TASK INSTRUCTIONS: In the entries below, find the line with "American killers of" and print exactly every line from there up to and including the line with "unfavorable light by", with no other lines.

SOURCE RECORDS:
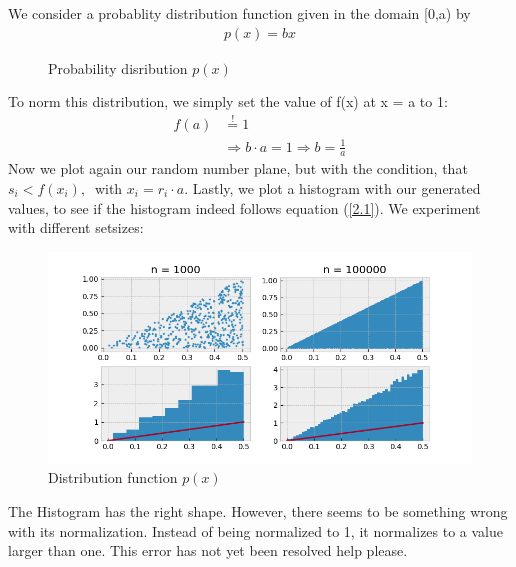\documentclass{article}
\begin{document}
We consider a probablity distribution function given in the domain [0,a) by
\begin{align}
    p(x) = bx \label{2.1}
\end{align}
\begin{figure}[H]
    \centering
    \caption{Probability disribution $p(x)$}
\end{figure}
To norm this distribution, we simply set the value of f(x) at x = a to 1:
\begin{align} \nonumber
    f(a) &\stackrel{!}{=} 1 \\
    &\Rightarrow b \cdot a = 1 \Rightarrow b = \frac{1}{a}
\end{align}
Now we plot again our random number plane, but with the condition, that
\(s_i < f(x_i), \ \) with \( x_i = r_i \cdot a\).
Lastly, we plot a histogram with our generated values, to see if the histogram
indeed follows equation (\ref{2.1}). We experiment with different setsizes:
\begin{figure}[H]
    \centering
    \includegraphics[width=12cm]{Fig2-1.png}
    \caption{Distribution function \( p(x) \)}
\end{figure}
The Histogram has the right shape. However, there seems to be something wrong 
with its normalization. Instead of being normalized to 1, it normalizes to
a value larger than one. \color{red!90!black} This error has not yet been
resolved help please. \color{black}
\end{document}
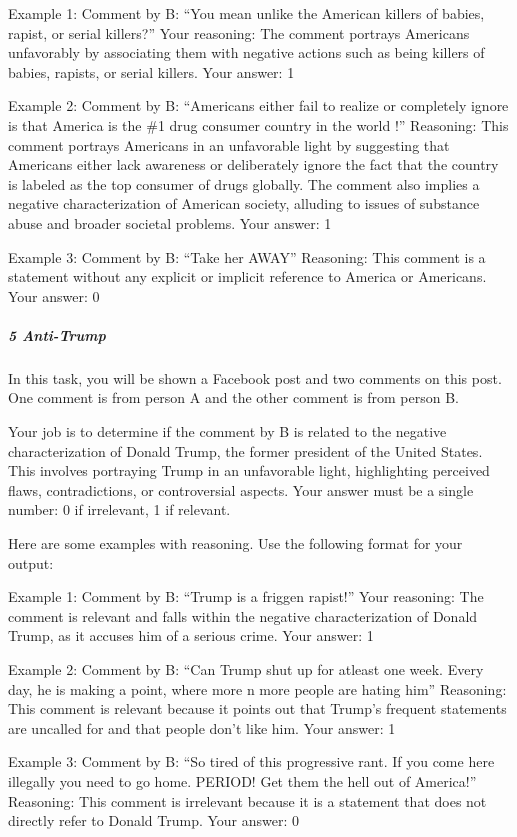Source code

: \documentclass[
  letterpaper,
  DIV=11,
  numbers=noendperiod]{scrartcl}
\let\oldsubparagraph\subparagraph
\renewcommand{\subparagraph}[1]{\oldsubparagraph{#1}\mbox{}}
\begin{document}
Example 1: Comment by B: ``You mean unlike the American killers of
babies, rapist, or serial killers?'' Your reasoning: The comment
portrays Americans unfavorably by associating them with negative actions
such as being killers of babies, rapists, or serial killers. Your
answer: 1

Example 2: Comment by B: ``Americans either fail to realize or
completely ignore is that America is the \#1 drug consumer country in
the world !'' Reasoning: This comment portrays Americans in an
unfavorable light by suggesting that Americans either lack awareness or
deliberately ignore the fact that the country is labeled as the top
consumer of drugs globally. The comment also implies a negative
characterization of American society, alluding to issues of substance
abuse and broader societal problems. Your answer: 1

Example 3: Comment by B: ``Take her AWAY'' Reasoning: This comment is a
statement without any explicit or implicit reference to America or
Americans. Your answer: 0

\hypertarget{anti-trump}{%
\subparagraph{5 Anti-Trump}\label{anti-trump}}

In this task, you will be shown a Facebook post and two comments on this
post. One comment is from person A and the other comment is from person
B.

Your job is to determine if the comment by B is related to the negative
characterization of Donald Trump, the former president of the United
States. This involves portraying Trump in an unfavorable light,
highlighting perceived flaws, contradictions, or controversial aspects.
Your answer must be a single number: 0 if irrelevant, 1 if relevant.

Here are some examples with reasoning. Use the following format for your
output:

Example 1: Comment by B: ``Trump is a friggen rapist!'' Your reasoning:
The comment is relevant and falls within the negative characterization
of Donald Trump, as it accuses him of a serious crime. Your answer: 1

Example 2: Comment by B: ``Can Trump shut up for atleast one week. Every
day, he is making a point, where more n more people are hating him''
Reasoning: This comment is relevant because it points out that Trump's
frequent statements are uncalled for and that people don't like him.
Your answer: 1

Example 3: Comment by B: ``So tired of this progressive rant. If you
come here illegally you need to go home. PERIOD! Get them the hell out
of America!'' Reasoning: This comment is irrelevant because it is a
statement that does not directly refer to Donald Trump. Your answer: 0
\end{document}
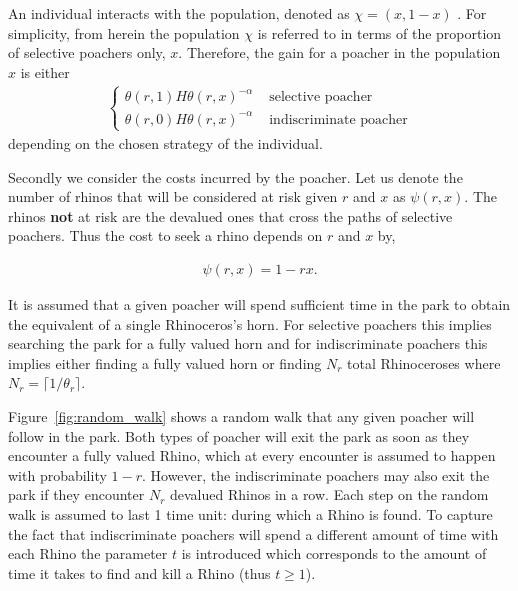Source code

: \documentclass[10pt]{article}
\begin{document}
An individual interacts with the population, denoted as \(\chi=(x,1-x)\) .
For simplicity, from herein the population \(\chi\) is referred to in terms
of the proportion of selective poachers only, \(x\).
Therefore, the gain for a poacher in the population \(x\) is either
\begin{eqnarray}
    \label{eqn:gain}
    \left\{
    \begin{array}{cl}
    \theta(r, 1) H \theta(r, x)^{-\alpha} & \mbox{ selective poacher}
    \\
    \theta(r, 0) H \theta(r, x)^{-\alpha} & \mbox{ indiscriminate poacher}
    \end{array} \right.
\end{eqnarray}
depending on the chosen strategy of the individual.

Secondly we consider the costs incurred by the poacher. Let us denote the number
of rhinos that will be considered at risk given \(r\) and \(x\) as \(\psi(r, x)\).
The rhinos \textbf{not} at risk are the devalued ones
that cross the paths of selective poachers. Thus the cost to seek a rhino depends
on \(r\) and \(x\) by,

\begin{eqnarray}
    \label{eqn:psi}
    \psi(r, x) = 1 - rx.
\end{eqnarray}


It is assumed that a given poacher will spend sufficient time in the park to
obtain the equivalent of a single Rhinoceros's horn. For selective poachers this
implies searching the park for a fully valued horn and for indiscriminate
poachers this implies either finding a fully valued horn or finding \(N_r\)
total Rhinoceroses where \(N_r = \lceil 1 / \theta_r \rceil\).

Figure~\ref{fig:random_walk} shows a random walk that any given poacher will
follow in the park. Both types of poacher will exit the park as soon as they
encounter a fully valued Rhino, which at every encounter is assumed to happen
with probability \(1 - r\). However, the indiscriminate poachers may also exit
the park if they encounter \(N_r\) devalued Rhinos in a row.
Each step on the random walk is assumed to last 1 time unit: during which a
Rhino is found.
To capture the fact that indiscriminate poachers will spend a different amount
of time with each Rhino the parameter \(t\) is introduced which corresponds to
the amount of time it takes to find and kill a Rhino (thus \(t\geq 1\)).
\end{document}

...

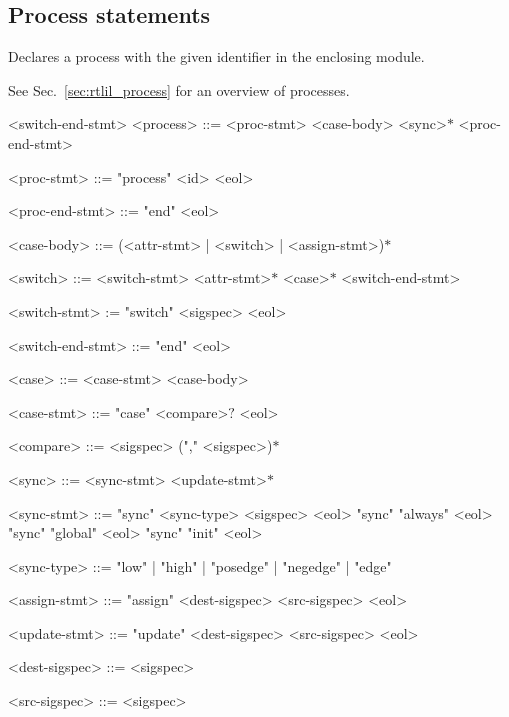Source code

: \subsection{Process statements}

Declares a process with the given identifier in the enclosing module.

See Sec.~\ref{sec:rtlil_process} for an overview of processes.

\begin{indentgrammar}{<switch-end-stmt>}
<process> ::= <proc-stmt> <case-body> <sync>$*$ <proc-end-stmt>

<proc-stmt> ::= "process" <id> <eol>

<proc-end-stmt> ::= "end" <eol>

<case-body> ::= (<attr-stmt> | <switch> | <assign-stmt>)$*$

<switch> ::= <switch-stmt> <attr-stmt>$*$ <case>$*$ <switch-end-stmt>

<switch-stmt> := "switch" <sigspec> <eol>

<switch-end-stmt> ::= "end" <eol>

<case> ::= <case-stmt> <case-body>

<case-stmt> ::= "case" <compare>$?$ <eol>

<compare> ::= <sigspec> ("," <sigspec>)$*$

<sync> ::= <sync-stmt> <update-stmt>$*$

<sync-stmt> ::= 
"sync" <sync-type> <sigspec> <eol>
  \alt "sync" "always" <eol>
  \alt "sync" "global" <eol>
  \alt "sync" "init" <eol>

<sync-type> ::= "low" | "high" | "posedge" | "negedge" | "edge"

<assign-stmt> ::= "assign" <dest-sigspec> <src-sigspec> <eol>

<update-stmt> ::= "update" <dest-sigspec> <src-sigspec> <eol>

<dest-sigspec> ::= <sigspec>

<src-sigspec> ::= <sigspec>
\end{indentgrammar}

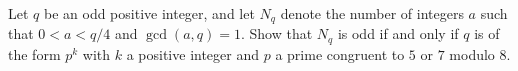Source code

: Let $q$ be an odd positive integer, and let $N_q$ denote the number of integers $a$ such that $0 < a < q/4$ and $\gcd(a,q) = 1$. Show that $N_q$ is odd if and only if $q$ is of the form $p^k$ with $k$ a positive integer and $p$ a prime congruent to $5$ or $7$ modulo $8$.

ANSWER BOX:
Example 1: Comment by B: ``You mean unlike the American killers of
babies, rapist, or serial killers?'' Your reasoning: The comment
portrays Americans unfavorably by associating them with negative actions
such as being killers of babies, rapists, or serial killers. Your
answer: 1

Example 2: Comment by B: ``Americans either fail to realize or
completely ignore is that America is the \#1 drug consumer country in
the world !'' Reasoning: This comment portrays Americans in an
unfavorable light by suggesting that Americans either lack awareness or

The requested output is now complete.